*** GIVEN DATA ***

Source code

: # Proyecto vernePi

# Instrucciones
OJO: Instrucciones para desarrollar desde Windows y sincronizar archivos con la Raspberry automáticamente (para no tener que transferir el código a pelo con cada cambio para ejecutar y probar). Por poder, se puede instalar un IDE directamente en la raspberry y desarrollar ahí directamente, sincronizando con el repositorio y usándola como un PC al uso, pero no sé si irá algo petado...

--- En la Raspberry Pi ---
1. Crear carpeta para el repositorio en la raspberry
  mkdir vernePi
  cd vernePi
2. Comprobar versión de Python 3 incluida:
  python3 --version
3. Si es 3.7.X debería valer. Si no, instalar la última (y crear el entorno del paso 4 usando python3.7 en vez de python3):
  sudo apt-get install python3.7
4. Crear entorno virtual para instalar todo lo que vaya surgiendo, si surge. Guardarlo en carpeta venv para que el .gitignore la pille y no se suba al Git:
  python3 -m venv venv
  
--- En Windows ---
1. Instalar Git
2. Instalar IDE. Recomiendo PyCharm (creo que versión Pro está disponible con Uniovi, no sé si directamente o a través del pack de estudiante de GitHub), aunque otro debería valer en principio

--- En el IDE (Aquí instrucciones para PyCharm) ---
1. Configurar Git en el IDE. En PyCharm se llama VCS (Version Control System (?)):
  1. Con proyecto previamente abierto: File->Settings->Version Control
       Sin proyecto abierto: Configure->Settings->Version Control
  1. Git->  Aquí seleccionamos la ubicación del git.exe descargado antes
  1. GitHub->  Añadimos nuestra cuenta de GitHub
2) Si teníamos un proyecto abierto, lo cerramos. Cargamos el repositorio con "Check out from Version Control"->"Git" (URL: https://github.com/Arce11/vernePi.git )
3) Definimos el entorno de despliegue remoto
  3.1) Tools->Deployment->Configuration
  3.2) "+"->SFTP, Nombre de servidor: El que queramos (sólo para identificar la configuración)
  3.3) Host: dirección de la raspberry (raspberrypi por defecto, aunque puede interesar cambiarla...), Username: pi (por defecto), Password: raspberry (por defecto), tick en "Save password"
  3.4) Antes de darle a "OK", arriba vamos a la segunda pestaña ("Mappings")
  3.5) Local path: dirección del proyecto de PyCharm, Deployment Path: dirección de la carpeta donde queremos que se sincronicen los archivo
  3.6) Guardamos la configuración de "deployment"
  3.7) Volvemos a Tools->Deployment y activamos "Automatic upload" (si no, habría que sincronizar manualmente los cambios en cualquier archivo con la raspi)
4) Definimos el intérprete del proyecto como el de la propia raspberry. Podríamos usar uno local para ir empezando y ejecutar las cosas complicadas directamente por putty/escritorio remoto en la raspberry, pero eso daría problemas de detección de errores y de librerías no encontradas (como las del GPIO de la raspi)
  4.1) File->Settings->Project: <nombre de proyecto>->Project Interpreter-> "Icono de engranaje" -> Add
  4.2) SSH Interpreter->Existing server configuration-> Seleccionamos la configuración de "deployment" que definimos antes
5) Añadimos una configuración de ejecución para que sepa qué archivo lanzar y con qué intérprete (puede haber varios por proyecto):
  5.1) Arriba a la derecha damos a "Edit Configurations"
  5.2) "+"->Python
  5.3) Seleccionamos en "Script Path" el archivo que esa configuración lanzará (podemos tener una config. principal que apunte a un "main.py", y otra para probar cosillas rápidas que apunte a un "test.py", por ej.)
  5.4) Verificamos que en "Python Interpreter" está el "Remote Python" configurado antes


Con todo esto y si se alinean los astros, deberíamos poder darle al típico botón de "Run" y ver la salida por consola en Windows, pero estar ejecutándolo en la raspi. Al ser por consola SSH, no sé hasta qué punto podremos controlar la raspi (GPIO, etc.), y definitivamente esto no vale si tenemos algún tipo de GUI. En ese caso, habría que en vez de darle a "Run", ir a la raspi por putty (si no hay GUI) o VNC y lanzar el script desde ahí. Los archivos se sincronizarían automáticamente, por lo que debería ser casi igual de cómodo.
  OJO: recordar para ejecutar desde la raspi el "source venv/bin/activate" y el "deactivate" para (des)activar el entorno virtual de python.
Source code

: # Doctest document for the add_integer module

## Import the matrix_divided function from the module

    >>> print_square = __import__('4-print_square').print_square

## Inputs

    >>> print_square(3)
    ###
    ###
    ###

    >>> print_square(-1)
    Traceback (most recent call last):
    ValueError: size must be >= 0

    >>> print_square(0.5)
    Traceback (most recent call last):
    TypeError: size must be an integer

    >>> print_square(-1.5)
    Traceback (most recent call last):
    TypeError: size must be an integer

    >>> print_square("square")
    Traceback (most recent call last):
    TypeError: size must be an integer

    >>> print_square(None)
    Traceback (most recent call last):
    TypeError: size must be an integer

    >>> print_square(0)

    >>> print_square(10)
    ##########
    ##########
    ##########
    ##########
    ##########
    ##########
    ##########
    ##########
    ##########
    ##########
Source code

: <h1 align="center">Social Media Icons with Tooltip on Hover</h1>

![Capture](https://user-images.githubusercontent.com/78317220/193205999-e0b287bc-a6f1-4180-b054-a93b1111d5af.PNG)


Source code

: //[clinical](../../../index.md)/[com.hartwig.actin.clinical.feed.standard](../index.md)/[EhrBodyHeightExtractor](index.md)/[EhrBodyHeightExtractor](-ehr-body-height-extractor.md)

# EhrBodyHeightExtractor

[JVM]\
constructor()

*** End of GIVEN DATA ***

> WORK TO COMPLETE
In the entries above, copy each line that contains the string "directamente".

> SOLUTION TO THE PROBLEM
OJO: Instrucciones para desarrollar desde Windows y sincronizar archivos con la Raspberry automáticamente (para no tener que transferir el código a pelo con cada cambio para ejecutar y probar). Por poder, se puede instalar un IDE directamente en la raspberry y desarrollar ahí directamente, sincronizando con el repositorio y usándola como un PC al uso, pero no sé si irá algo petado...
2. Instalar IDE. Recomiendo PyCharm (creo que versión Pro está disponible con Uniovi, no sé si directamente o a través del pack de estudiante de GitHub), aunque otro debería valer en principio
4) Definimos el intérprete del proyecto como el de la propia raspberry. Podríamos usar uno local para ir empezando y ejecutar las cosas complicadas directamente por putty/escritorio remoto en la raspberry, pero eso daría problemas de detección de errores y de librerías no encontradas (como las del GPIO de la raspi)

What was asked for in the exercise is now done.